The significantly better educated (and equally well-spoken) contributors to this thread have provided reams of evidence to counter Sean’s laughably narrow and woefully insufficient evidence, yet the rabble continue to be roused. Evidence does NOT support the view that genetic mutation is necessarily degenerative, regardless of population size or generational frequency. While you quibble over contemporary research that fails to conclusively uncover evolution’s “smoking gun,” you ignore the gestalt of a century of research and millions of studies that all point in the same general direction. According to both history (and consistent with evolutionary theory), humanity has frequently faced extinction, and many other species of similar complexity have succumbed. Variants of “humanity” have, in fact, become extinct. As we have also observed scientifically, the term “detrimental mutation” can be falsely proscriptive, as it may take generations for a mortality-increasing mutation to demonstrate a species-saving purpose. There are, too, somewhat unique qualities demonstrated by homo sapiens and other long-gestation, long-generation, low-offspring species that counteract some of these potentially terminal genetic mutations (advanced and abstract concepts of socialization and division of labor, for instance), and some of the genes we carry today would have likely been the end of our species in another organism or at a different point in our own evolution. Is this an argument for God’s hand in observable evolution, or simply blind chance? There within lies an opportunity for theological discussion. Against the argument that evolution has shaped each and every organisms on this planet, however, there is no theological counter that should be given the weight of science in our curriculum.

It’s as if we have a 1000-piece puzzle, and on its cover we can see a beautiful scene of nature. Some maintain that we should never open the box, simply believing that the pieces are there, and be content to enjoy the cover alone (given my personal facility with puzzle-making, perhaps I should consider this approach). Others believe we should put a few of the pieces in place, but if we find something we cannot understand, we take scissors and cut apart the box lid, and try to fit those clippings into the empty spaces to see something approximating the full picture and consider our job finished. Some of us, however, upon putting 800 or so of the pieces in place, come to see a pattern, and continue to search for the remaining pieces-all the while referring to the cover for guidance. The picture on the cover, however, which is smaller and is partially obscured by labels and cropping and a price tag, is not a literal account of what the puzzle will look like when it is complete.

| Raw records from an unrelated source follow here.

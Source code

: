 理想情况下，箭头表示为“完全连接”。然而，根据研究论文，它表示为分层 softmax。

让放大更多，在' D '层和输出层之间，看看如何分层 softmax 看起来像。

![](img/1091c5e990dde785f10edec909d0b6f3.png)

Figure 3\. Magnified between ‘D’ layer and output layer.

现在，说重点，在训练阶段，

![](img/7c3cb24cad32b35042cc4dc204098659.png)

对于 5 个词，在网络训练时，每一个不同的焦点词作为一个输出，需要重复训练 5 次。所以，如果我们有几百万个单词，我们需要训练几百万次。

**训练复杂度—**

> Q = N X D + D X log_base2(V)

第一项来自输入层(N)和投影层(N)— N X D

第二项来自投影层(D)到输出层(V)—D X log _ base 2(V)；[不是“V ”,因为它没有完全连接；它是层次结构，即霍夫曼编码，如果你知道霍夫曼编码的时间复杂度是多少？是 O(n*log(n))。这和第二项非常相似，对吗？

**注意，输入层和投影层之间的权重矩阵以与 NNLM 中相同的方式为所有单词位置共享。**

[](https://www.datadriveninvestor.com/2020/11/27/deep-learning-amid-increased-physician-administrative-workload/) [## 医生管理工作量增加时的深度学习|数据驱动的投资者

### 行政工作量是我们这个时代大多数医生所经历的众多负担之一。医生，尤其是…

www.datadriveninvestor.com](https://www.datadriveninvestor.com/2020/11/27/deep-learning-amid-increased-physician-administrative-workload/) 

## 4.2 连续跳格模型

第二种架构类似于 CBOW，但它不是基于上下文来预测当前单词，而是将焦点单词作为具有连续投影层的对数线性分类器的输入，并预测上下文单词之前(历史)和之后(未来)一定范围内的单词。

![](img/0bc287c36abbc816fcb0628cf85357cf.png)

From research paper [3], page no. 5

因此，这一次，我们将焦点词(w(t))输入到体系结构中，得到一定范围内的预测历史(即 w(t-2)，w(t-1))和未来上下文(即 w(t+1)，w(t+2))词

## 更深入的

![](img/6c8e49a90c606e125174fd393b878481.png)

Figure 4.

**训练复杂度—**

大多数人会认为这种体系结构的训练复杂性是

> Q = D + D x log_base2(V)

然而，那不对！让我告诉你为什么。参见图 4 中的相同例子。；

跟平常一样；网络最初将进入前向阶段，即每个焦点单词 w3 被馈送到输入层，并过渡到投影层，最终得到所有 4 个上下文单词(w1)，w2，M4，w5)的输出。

The 800 pieces we’ve found say “evolution.” We might occasionally put a piece in the wrong spot, and we will probably never find all of the pieces – but we know enough to know we’re on the right track, and most of the pieces don’t go together any other way. Are we not supposed to show this puzzle to our students? Are we supposed to feel guilty for understanding this much? Are we supposed to disregard the evidence in front of our own eyes simply because it doesn’t look like the cover? (“but the wildebeast is SUPPOSED to say “$12.99″ on it because that’s what it looks like on the cover!”)

The Bible does not even possess logical internal consistency; it is only through dedicated effort that we can reconcile the entire work in a consistent document. Must we also be forced to jump through these hoops to bring it our current interpretation of the Bible into alignment with our observable world, and if so, must we grant this particular interpretation of the Bible inviolable primacy? EGW never required this – why should we today?
Sean seems to think we need to work on the puzzle, but he seems to feel that we need to trim the pieces to make them fit, instead of accepting we’ve got them wrong. Sometimes, though, we simply need to accept that we are wrong – that is the nature of science, and should also be the hallmark of any valuable religious community.